[Document images with source code]
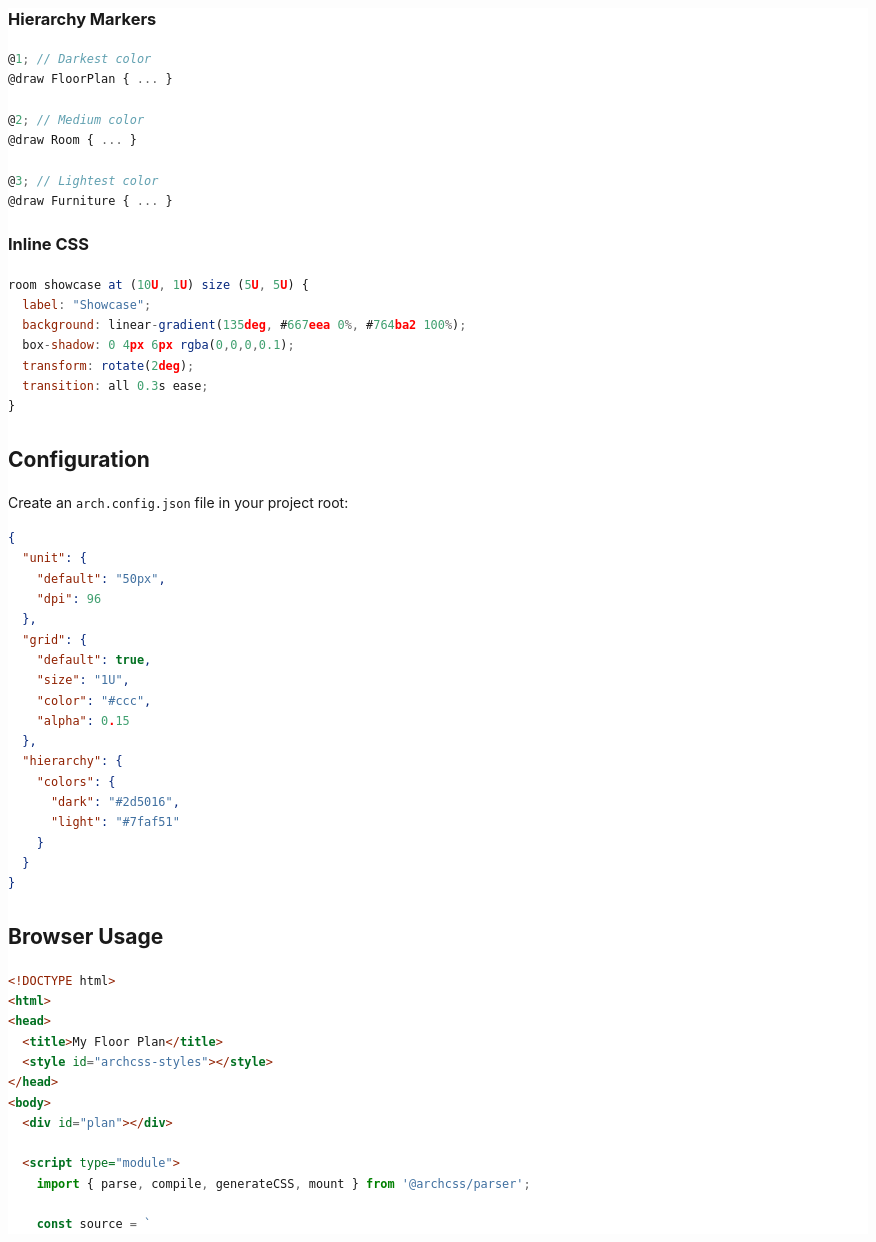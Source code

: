 ### Hierarchy Markers
```javascript
@1; // Darkest color
@draw FloorPlan { ... }

@2; // Medium color  
@draw Room { ... }

@3; // Lightest color
@draw Furniture { ... }
```

### Inline CSS
```javascript
room showcase at (10U, 1U) size (5U, 5U) {
  label: "Showcase";
  background: linear-gradient(135deg, #667eea 0%, #764ba2 100%);
  box-shadow: 0 4px 6px rgba(0,0,0,0.1);
  transform: rotate(2deg);
  transition: all 0.3s ease;
}
```

## Configuration

Create an `arch.config.json` file in your project root:

```json
{
  "unit": {
    "default": "50px",
    "dpi": 96
  },
  "grid": {
    "default": true,
    "size": "1U",
    "color": "#ccc",
    "alpha": 0.15
  },
  "hierarchy": {
    "colors": {
      "dark": "#2d5016",
      "light": "#7faf51"
    }
  }
}
```

## Browser Usage

```html
<!DOCTYPE html>
<html>
<head>
  <title>My Floor Plan</title>
  <style id="archcss-styles"></style>
</head>
<body>
  <div id="plan"></div>
  
  <script type="module">
    import { parse, compile, generateCSS, mount } from '@archcss/parser';
    
    const source = `
```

**TASK DETAILS**.
What is needed is an exact reprint of every entry, pictures excluded.

**OUTPUT FOR THIS EXERCISE**.
Source code

: ### Hierarchy Markers
```javascript
@1; // Darkest color
@draw FloorPlan { ... }

@2; // Medium color  
@draw Room { ... }

@3; // Lightest color
@draw Furniture { ... }
```

### Inline CSS
```javascript
room showcase at (10U, 1U) size (5U, 5U) {
  label: "Showcase";
  background: linear-gradient(135deg, #667eea 0%, #764ba2 100%);
  box-shadow: 0 4px 6px rgba(0,0,0,0.1);
  transform: rotate(2deg);
  transition: all 0.3s ease;
}
```

## Configuration

Create an `arch.config.json` file in your project root:

```json
{
  "unit": {
    "default": "50px",
    "dpi": 96
  },
  "grid": {
    "default": true,
    "size": "1U",
    "color": "#ccc",
    "alpha": 0.15
  },
  "hierarchy": {
    "colors": {
      "dark": "#2d5016",
      "light": "#7faf51"
    }
  }
}
```

## Browser Usage

```html
<!DOCTYPE html>
<html>
<head>
  <title>My Floor Plan</title>
  <style id="archcss-styles"></style>
</head>
<body>
  <div id="plan"></div>
  
  <script type="module">
    import { parse, compile, generateCSS, mount } from '@archcss/parser';
    
    const source = `
```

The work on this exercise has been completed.